Bizarre smear campaign targets retired city worker  

COLUMBIA, Mo 4/12/17 (Beat Byte) -- Columbia Mayor Brian Treece has apologized to retired city public works superintendent Bill Weitkemper for what Weitkemper claims is city manager Mike Matthes' attempt to besmirch his reputation. 

Weitkemper retired in 2012 after 37 years at City Hall.   He received the first Edward Robb Award for Public Service and ran for a Council seat

"Bill:  I'm sorry you had this experience," Treece emailed Weitkemper March 28.   "I appreciate your years of valuable service to the City of Columbia, your hands-on expertise on infrastructure issues, your advocacy at the Downtown Leadership Council's Infrastructure Committee, and your many hours of service on Mayor McDavid's Infrastructure Task Force.  Any effort by city staff to criticize your clear commitment to transparency and equity or to smear your good name should not be tolerated." 

Weitkemper had earlier emailed Council members and reporters about a so-called "Weitkemper file" Mr. Matthes was purportedly using as "proof" of poor job performance.  Weitkemper said he learned of the unusual smear campaign after meeting with Fourth Ward Councilman Ian Thomas.  

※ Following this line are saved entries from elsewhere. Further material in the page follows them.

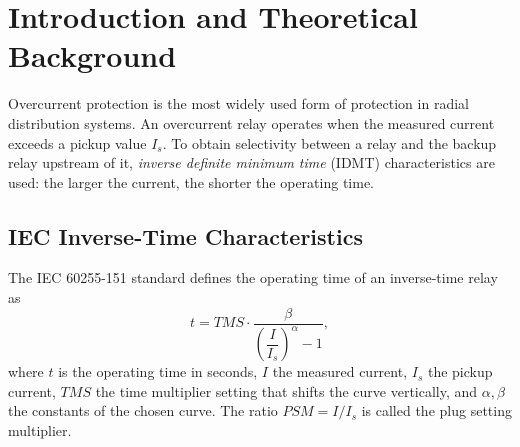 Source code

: \documentclass[12pt, a4paper]{article}
\begin{document}
\begin{abstract}
This report presents the design and implementation of a digital overcurrent relay that follows the IEC Very Inverse time--current characteristic. An Arduino Uno measures the load current through a ZMCT103C current transformer module, estimates its RMS value, and compares it with a pickup setting $I_s$. When the current exceeds $I_s$, the relay calculates the required operating time from the Time Multiplier Setting ($TMS$) and trips a relay module once the fault has lasted long enough; short disturbances that clear earlier do not cause a trip. Measurements, trip time and status are shown on an I2C LCD, two LEDs indicate the relay state, and a push button resets the relay after a trip. The prototype is rated for a 12\,V AC / 1\,A test bench. The report describes the hardware, the signal-processing method, the trip algorithm, the expected time--current behavior, and the limitations of the prototype together with possible improvements.
\end{abstract}

\newpage
\tableofcontents
\newpage

\section{Introduction and Theoretical Background}
Overcurrent protection is the most widely used form of protection in radial distribution systems. An overcurrent relay operates when the measured current exceeds a pickup value $I_s$. To obtain selectivity between a relay and the backup relay upstream of it, \emph{inverse definite minimum time} (IDMT) characteristics are used: the larger the current, the shorter the operating time.

\subsection{IEC Inverse-Time Characteristics}
The IEC 60255-151 standard \cite{iec60255} defines the operating time of an inverse-time relay as
\begin{equation}
  t = TMS \cdot \frac{\beta}{\left(\dfrac{I}{I_s}\right)^{\alpha} - 1},
  \label{eq:iec}
\end{equation}
where $t$ is the operating time in seconds, $I$ the measured current, $I_s$ the pickup current, $TMS$ the time multiplier setting that shifts the curve vertically, and $\alpha,\beta$ the constants of the chosen curve. The ratio $PSM = I/I_s$ is called the plug setting multiplier.
\end{document}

"Ian said the city manager informed him the city manager's staff have 'had enough' of Bill Weitkemper," he explained.   "Ian said the city manager told him when Bill Weitkemper worked for the City, that he failed to correct the things he is now complaining about.   It seems the city manager was acting inappropriately and quite possibly illegally."

Weitkemper has criticized city administrators over their decades-long failure to remedy failing sewer and storm drain systems, particularly in the central city.   He also blew the whistle on city utility billing practices that under-charge large consumers like Mizzou and property developers while over-charging small consumers such as renters and homeowners. 

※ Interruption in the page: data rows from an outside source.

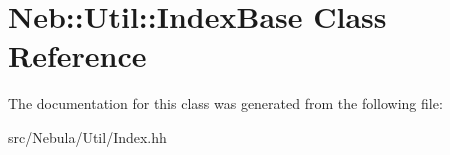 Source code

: \hypertarget{classNeb_1_1Util_1_1IndexBase}{\section{\-Neb\-:\-:\-Util\-:\-:\-Index\-Base \-Class \-Reference}
\label{classNeb_1_1Util_1_1IndexBase}
}


\-The documentation for this class was generated from the following file\-:\begin{DoxyCompactItemize}
\item 
src/\-Nebula/\-Util/\-Index.\-hh\end{DoxyCompactItemize}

"Matthes showed me a 3” binder of sewer utility data (I think)," Councilman Thomas confirmed in a March 28 email to Weitkemper.    "As you say, his purpose was to disparage you in my presence, which I did not appreciate.     The binder was some kind of evidence that you had under-performed in your job.    I was not interested in trying to understand the details of the point he was making." 
The 3" "Weitkemper file" turned out to be a 1978 Sewer System Evaluation Survey, the Heart Beat learned after a Sunshine Law request.   Matthes referenced the survey with Council members "on occasion," city public relations director Steve Sapp explained.  "Due to the age and size of this book, it would be best viewed in person."

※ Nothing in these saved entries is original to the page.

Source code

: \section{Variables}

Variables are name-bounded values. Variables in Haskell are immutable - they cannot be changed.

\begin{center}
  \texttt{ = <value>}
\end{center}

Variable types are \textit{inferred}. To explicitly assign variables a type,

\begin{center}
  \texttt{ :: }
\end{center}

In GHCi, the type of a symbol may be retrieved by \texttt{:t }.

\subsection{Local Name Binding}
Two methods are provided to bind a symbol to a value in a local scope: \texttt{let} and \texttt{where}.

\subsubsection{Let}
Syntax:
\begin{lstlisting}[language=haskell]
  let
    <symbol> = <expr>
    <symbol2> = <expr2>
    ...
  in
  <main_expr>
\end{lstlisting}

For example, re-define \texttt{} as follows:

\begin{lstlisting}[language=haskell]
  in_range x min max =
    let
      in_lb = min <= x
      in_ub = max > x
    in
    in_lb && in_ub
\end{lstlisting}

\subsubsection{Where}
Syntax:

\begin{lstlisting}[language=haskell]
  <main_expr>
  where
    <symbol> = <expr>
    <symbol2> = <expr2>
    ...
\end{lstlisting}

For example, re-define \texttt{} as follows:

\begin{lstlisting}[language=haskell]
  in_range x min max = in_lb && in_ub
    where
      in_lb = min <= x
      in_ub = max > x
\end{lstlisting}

The 40-year-old survey, prepared by Black & Veatch Engineering, "is hardly evidence that I under-performed in my job," Weitkemper told the Heart Beat.  

He cited a 2010 performance review signed by superiors who gave him the highest praise. 

"There were significant sewer problems in 1978 and there are still significant sewer problems today," Weitkemper added.    "However, in 1978, residents directly affected by overloaded and backed-up sewers were told there was nothing the city could do.   Today, in part due to my persistence, the community is starting to demand that the city be held accountable."  

Weitkemper also thanked Mr. Treece, with a suggestion. 

"I appreciate your response as well as your apology," he said.   "However, with all due respect, you are not the person who should be apologizing."